Where I Write: Sarah Urwin Jones
I once thought that I would write more or better if I had my own room to write in, as Virginia Woolf said. Having once turned an actual cupboard into a ‘study’ that I could only enter by climbing over the back of the chair and scraping my legs slowly under my ‘desk’ (a plywood shelf), I am strongly aware that any such room – if that luxury be within one’s reach – ought never measure less than 3ft by 3ft.
It should all have been perfect, yet I rarely wrote there
When I moved into a marginally bigger flat, whose hall cupboard was – perhaps fortunately – already occupied by both a freezer and a boiler, I plumped for a desk in the living room between the pram, the clothes horse and the bookshelves. I hung pictures above the desk, lined up useful books along the rear edge, propped up postcards and photos and the odd bit of fossicked ephemera. It should all have been perfect, yet I rarely wrote there. Perhaps it was the weight of expectation. Perhaps it was the awful choice of location. Perhaps it was the exhaustion of new parenthood. But the domestic flotsam piled up on its surface more readily than words on the page.
I dreamed of libraries, particularly the quiet reference kind with ornate ceilings or fabulous double-height bookstacks, trundling book trolleys and book request forms. I dreamed, too, of a ‘Roald Dahl’ writing shed, but ours was full of recalcitrant spiders and towering ziggurats of plastic plant pots. I tried writing in a cafe once, but felt so anxious about the rate at which I was or wasn’t drinking my tea that I nearly burnt my tongue.
And then it came to me, as I lay propped up on the sofa one evening in a familiar but manageable state of exhaustion, shoehorning in writing whilst the kids slept, my laptop propped up somewhat precariously on a cushion, having just pressed ‘send’ on my New Writers Award application. This was my ‘room’ and that was ok. Any posture, any location, getting words on a page. It was something of an epiphany.
Because aside from all the other wonderful things parenthood brings, it also brings a sense of the worth of time. Grasp what time you can, when you can, around the bustle of family – or other – life.
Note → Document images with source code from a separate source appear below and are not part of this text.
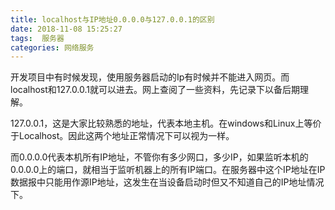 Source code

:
 ```yaml
---
title: localhost与IP地址0.0.0.0与127.0.0.1的区别
date: 2018-11-08 15:25:27
tags:  服务器
categories: 网络服务
---
```

   开发项目中有时候发现，使用服务器启动的Ip有时候并不能进入网页。而localhost和127.0.0.1就可以进去。网上查阅了一些资料，先记录下以备后期理解。

   127.0.0.1，这是大家比较熟悉的地址，代表本地主机。在windows和Linux上等价于Localhost。因此这两个地址正常情况下可以视为一样。


   而0.0.0.0代表本机所有IP地址，不管你有多少网口，多少IP，如果监听本机的0.0.0.0上的端口，就相当于监听机器上的所有IP端口。在服务器中这个IP地址在IP数据报中只能用作源IP地址，这发生在当设备启动时但又不知道自己的IP地址情况下。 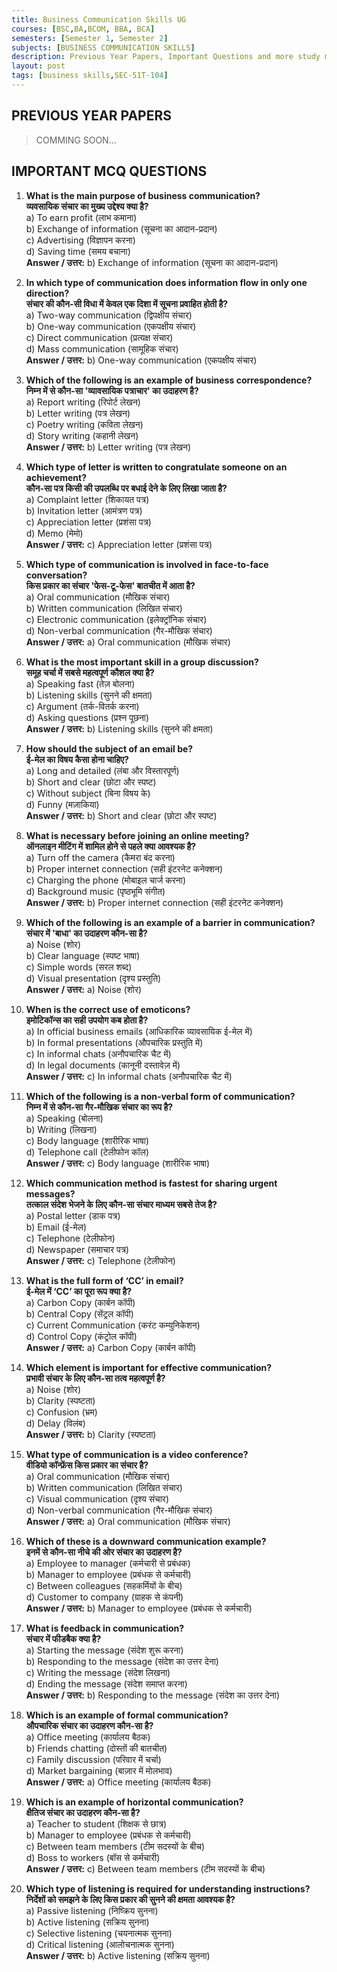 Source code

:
 ```yaml
---
title: Business Communication Skills UG
courses: [BSC,BA,BCOM, BBA, BCA]
semesters: [Semester 1, Semester 2]
subjects: [BUSINESS COMMUNICATION SKILLS]
description: Previous Year Papers, Important Questions and more study materials
layout: post
tags: [business skills,SEC-51T-104]
---
```


## PREVIOUS YEAR PAPERS 
> COMMING SOON...

## IMPORTANT MCQ QUESTIONS

1. **What is the main purpose of business communication?**  
   **व्यवसायिक संचार का मुख्य उद्देश्य क्या है?**  
   a) To earn profit (लाभ कमाना)  
   b) Exchange of information (सूचना का आदान-प्रदान)  
   c) Advertising (विज्ञापन करना)  
   d) Saving time (समय बचाना)  
   **Answer / उत्तर:** b) Exchange of information (सूचना का आदान-प्रदान)

2. **In which type of communication does information flow in only one direction?**  
   **संचार की कौन-सी विधा में केवल एक दिशा में सूचना प्रवाहित होती है?**  
   a) Two-way communication (द्विपक्षीय संचार)  
   b) One-way communication (एकपक्षीय संचार)  
   c) Direct communication (प्रत्यक्ष संचार)  
   d) Mass communication (सामूहिक संचार)  
   **Answer / उत्तर:** b) One-way communication (एकपक्षीय संचार)

3. **Which of the following is an example of business correspondence?**  
   **निम्न में से कौन-सा 'व्यावसायिक पत्राचार' का उदाहरण है?**  
   a) Report writing (रिपोर्ट लेखन)  
   b) Letter writing (पत्र लेखन)  
   c) Poetry writing (कविता लेखन)  
   d) Story writing (कहानी लेखन)  
   **Answer / उत्तर:** b) Letter writing (पत्र लेखन)

4. **Which type of letter is written to congratulate someone on an achievement?**  
   **कौन-सा पत्र किसी की उपलब्धि पर बधाई देने के लिए लिखा जाता है?**  
   a) Complaint letter (शिकायत पत्र)  
   b) Invitation letter (आमंत्रण पत्र)  
   c) Appreciation letter (प्रशंसा पत्र)  
   d) Memo (मेमो)  
   **Answer / उत्तर:** c) Appreciation letter (प्रशंसा पत्र)

5. **Which type of communication is involved in face-to-face conversation?**  
   **किस प्रकार का संचार 'फेस-टू-फेस' बातचीत में आता है?**  
   a) Oral communication (मौखिक संचार)  
   b) Written communication (लिखित संचार)  
   c) Electronic communication (इलेक्ट्रॉनिक संचार)  
   d) Non-verbal communication (गैर-मौखिक संचार)  
   **Answer / उत्तर:** a) Oral communication (मौखिक संचार)

6. **What is the most important skill in a group discussion?**  
   **समूह चर्चा में सबसे महत्वपूर्ण कौशल क्या है?**  
   a) Speaking fast (तेज़ बोलना)  
   b) Listening skills (सुनने की क्षमता)  
   c) Argument (तर्क-वितर्क करना)  
   d) Asking questions (प्रश्न पूछना)  
   **Answer / उत्तर:** b) Listening skills (सुनने की क्षमता)

7. **How should the subject of an email be?**  
   **ई-मेल का विषय कैसा होना चाहिए?**  
   a) Long and detailed (लंबा और विस्तारपूर्ण)  
   b) Short and clear (छोटा और स्पष्ट)  
   c) Without subject (बिना विषय के)  
   d) Funny (मज़ाकिया)  
   **Answer / उत्तर:** b) Short and clear (छोटा और स्पष्ट)

8. **What is necessary before joining an online meeting?**  
   **ऑनलाइन मीटिंग में शामिल होने से पहले क्या आवश्यक है?**  
   a) Turn off the camera (कैमरा बंद करना)  
   b) Proper internet connection (सही इंटरनेट कनेक्शन)  
   c) Charging the phone (मोबाइल चार्ज करना)  
   d) Background music (पृष्ठभूमि संगीत)  
   **Answer / उत्तर:** b) Proper internet connection (सही इंटरनेट कनेक्शन)

9. **Which of the following is an example of a barrier in communication?**  
   **संचार में 'बाधा' का उदाहरण कौन-सा है?**  
   a) Noise (शोर)  
   b) Clear language (स्पष्ट भाषा)  
   c) Simple words (सरल शब्द)  
   d) Visual presentation (दृश्य प्रस्तुति)  
   **Answer / उत्तर:** a) Noise (शोर)

10. **When is the correct use of emoticons?**  
    **इमोटिकॉन्स का सही उपयोग कब होता है?**  
    a) In official business emails (आधिकारिक व्यावसायिक ई-मेल में)  
    b) In formal presentations (औपचारिक प्रस्तुति में)  
    c) In informal chats (अनौपचारिक चैट में)  
    d) In legal documents (कानूनी दस्तावेज़ में)  
    **Answer / उत्तर:** c) In informal chats (अनौपचारिक चैट में)

11. **Which of the following is a non-verbal form of communication?**  
    **निम्न में से कौन-सा गैर-मौखिक संचार का रूप है?**  
    a) Speaking (बोलना)  
    b) Writing (लिखना)  
    c) Body language (शारीरिक भाषा)  
    d) Telephone call (टेलीफोन कॉल)  
    **Answer / उत्तर:** c) Body language (शारीरिक भाषा)

12. **Which communication method is fastest for sharing urgent messages?**  
    **तत्काल संदेश भेजने के लिए कौन-सा संचार माध्यम सबसे तेज है?**  
    a) Postal letter (डाक पत्र)  
    b) Email (ई-मेल)  
    c) Telephone (टेलीफोन)  
    d) Newspaper (समाचार पत्र)  
    **Answer / उत्तर:** c) Telephone (टेलीफोन)

13. **What is the full form of ‘CC’ in email?**  
    **ई-मेल में ‘CC’ का पूरा रूप क्या है?**  
    a) Carbon Copy (कार्बन कॉपी)  
    b) Central Copy (सेंट्रल कॉपी)  
    c) Current Communication (करंट कम्युनिकेशन)  
    d) Control Copy (कंट्रोल कॉपी)  
    **Answer / उत्तर:** a) Carbon Copy (कार्बन कॉपी)

14. **Which element is important for effective communication?**  
    **प्रभावी संचार के लिए कौन-सा तत्व महत्वपूर्ण है?**  
    a) Noise (शोर)  
    b) Clarity (स्पष्टता)  
    c) Confusion (भ्रम)  
    d) Delay (विलंब)  
    **Answer / उत्तर:** b) Clarity (स्पष्टता)

15. **What type of communication is a video conference?**  
    **वीडियो कॉन्फ्रेंस किस प्रकार का संचार है?**  
    a) Oral communication (मौखिक संचार)  
    b) Written communication (लिखित संचार)  
    c) Visual communication (दृश्य संचार)  
    d) Non-verbal communication (गैर-मौखिक संचार)  
    **Answer / उत्तर:** a) Oral communication (मौखिक संचार)

16. **Which of these is a downward communication example?**  
    **इनमें से कौन-सा नीचे की ओर संचार का उदाहरण है?**  
    a) Employee to manager (कर्मचारी से प्रबंधक)  
    b) Manager to employee (प्रबंधक से कर्मचारी)  
    c) Between colleagues (सहकर्मियों के बीच)  
    d) Customer to company (ग्राहक से कंपनी)  
    **Answer / उत्तर:** b) Manager to employee (प्रबंधक से कर्मचारी)

17. **What is feedback in communication?**  
    **संचार में फीडबैक क्या है?**  
    a) Starting the message (संदेश शुरू करना)  
    b) Responding to the message (संदेश का उत्तर देना)  
    c) Writing the message (संदेश लिखना)  
    d) Ending the message (संदेश समाप्त करना)  
    **Answer / उत्तर:** b) Responding to the message (संदेश का उत्तर देना)

18. **Which is an example of formal communication?**  
    **औपचारिक संचार का उदाहरण कौन-सा है?**  
    a) Office meeting (कार्यालय बैठक)  
    b) Friends chatting (दोस्तों की बातचीत)  
    c) Family discussion (परिवार में चर्चा)  
    d) Market bargaining (बाज़ार में मोलभाव)  
    **Answer / उत्तर:** a) Office meeting (कार्यालय बैठक)

19. **Which is an example of horizontal communication?**  
    **क्षैतिज संचार का उदाहरण कौन-सा है?**  
    a) Teacher to student (शिक्षक से छात्र)  
    b) Manager to employee (प्रबंधक से कर्मचारी)  
    c) Between team members (टीम सदस्यों के बीच)  
    d) Boss to workers (बॉस से कर्मचारी)  
    **Answer / उत्तर:** c) Between team members (टीम सदस्यों के बीच)

20. **Which type of listening is required for understanding instructions?**  
    **निर्देशों को समझने के लिए किस प्रकार की सुनने की क्षमता आवश्यक है?**  
    a) Passive listening (निष्क्रिय सुनना)  
    b) Active listening (सक्रिय सुनना)  
    c) Selective listening (चयनात्मक सुनना)  
    d) Critical listening (आलोचनात्मक सुनना)  
    **Answer / उत्तर:** b) Active listening (सक्रिय सुनना)
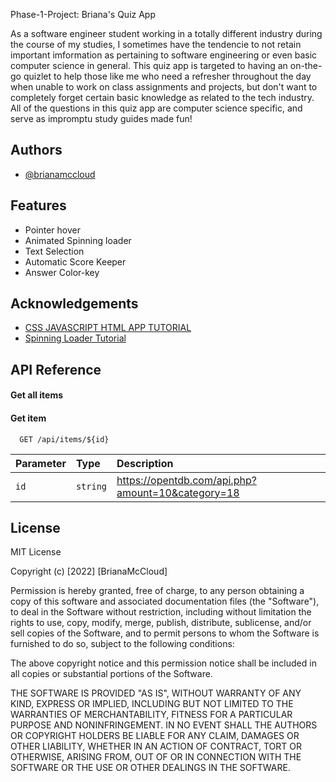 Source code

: Phase-1-Project: Briana's Quiz App

As a software engineer student working in a totally different industry during the course of my studies, I sometimes have the tendencie to not retain important imformation as pertaining to software engineering or even basic computer science in general.
This quiz app is targeted to having an on-the-go quizlet to help those like me who need a refresher throughout the day when unable to work on class assignments and projects, but don't want to completely forget certain basic knowledge as related to the tech industry.  All of the questions in this quiz app are computer science specific, and serve as impromptu study guides made fun!

## Authors

- [@brianamccloud](https://github.com/Q1ngQode)

## Features

- Pointer hover
- Animated Spinning loader
- Text Selection
- Automatic Score Keeper
- Answer Color-key

## Acknowledgements

- [CSS JAVASCRIPT HTML APP TUTORIAL](https://www.udemy.com/course/build-a-quiz-app-with-html-css-and-javascript/learn/lecture/13703646#overview)
- [Spinning Loader Tutorial](https://www.w3schools.com/howto/howto_css_loader.asp)

## API Reference

#### Get all items

#### Get item

```http
  GET /api/items/${id}
```

| Parameter | Type       | Description                                       |
| :-------- | :--------- | :------------------------------------------------ |
| `id`    | `string` | https://opentdb.com/api.php?amount=10&category=18 |

## License

MIT License

Copyright (c) [2022] [BrianaMcCloud]

Permission is hereby granted, free of charge, to any person obtaining a copy
of this software and associated documentation files (the "Software"), to deal
in the Software without restriction, including without limitation the rights
to use, copy, modify, merge, publish, distribute, sublicense, and/or sell
copies of the Software, and to permit persons to whom the Software is
furnished to do so, subject to the following conditions:

The above copyright notice and this permission notice shall be included in all
copies or substantial portions of the Software.

THE SOFTWARE IS PROVIDED "AS IS", WITHOUT WARRANTY OF ANY KIND, EXPRESS OR
IMPLIED, INCLUDING BUT NOT LIMITED TO THE WARRANTIES OF MERCHANTABILITY,
FITNESS FOR A PARTICULAR PURPOSE AND NONINFRINGEMENT. IN NO EVENT SHALL THE
AUTHORS OR COPYRIGHT HOLDERS BE LIABLE FOR ANY CLAIM, DAMAGES OR OTHER
LIABILITY, WHETHER IN AN ACTION OF CONTRACT, TORT OR OTHERWISE, ARISING FROM,
OUT OF OR IN CONNECTION WITH THE SOFTWARE OR THE USE OR OTHER DEALINGS IN THE
SOFTWARE.
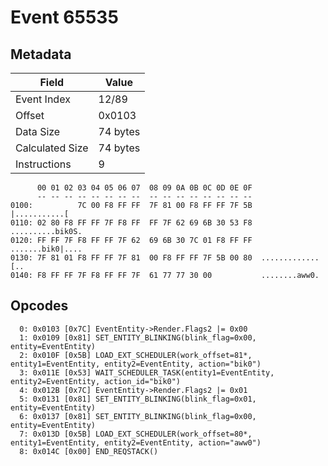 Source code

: # Event 65535

## Metadata

| Field           | Value    |
|-----------------|----------|
| Event Index     | 12/89    |
| Offset          | 0x0103   |
| Data Size       | 74 bytes |
| Calculated Size | 74 bytes |
| Instructions    | 9        |

```
      00 01 02 03 04 05 06 07  08 09 0A 0B 0C 0D 0E 0F
      -- -- -- -- -- -- -- --  -- -- -- -- -- -- -- --
0100:          7C 00 F8 FF FF  7F 81 00 F8 FF FF 7F 5B     |...........[
0110: 02 80 F8 FF FF 7F F8 FF  FF 7F 62 69 6B 30 53 F8  ..........bik0S.
0120: FF FF 7F F8 FF FF 7F 62  69 6B 30 7C 01 F8 FF FF  .......bik0|....
0130: 7F 81 01 F8 FF FF 7F 81  00 F8 FF FF 7F 5B 00 80  .............[..
0140: F8 FF FF 7F F8 FF FF 7F  61 77 77 30 00           ........aww0.   
```

## Opcodes

```
  0: 0x0103 [0x7C] EventEntity->Render.Flags2 |= 0x00
  1: 0x0109 [0x81] SET_ENTITY_BLINKING(blink_flag=0x00, entity=EventEntity)
  2: 0x010F [0x5B] LOAD_EXT_SCHEDULER(work_offset=81*, entity1=EventEntity, entity2=EventEntity, action="bik0")
  3: 0x011E [0x53] WAIT_SCHEDULER_TASK(entity1=EventEntity, entity2=EventEntity, action_id="bik0")
  4: 0x012B [0x7C] EventEntity->Render.Flags2 |= 0x01
  5: 0x0131 [0x81] SET_ENTITY_BLINKING(blink_flag=0x01, entity=EventEntity)
  6: 0x0137 [0x81] SET_ENTITY_BLINKING(blink_flag=0x00, entity=EventEntity)
  7: 0x013D [0x5B] LOAD_EXT_SCHEDULER(work_offset=80*, entity1=EventEntity, entity2=EventEntity, action="aww0")
  8: 0x014C [0x00] END_REQSTACK()
```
Grasp what time you can, when you can, around the bustle of family – or other – life.
Give me a few hours, tucked in bed just north of horizontal in the early mornings on those occasions when someone else is free to make breakfast and find missing socks. Give me the rare half hour with my thoughts in the raucous bustle of the busy canteen of the kids’ weekend music school, a slim horizontal window at the top of the dining hall showing a sliver of leaf and sky, the sound of music faint along the corridor. Give me all these things, give me a distant view of trees if you’re feeling generous, and I am away.
I am writing this now as midnight seeps into the early hours, huddled in another ‘room’ in front of the fire in a rather more upright position than usual – the sofa having currently been turned into a sailing ship, with full rigging and supplies for a trip round Cape Horn. The chair might not be the most comfortable, but I can’t lie down at this hour or I’ll be asleep.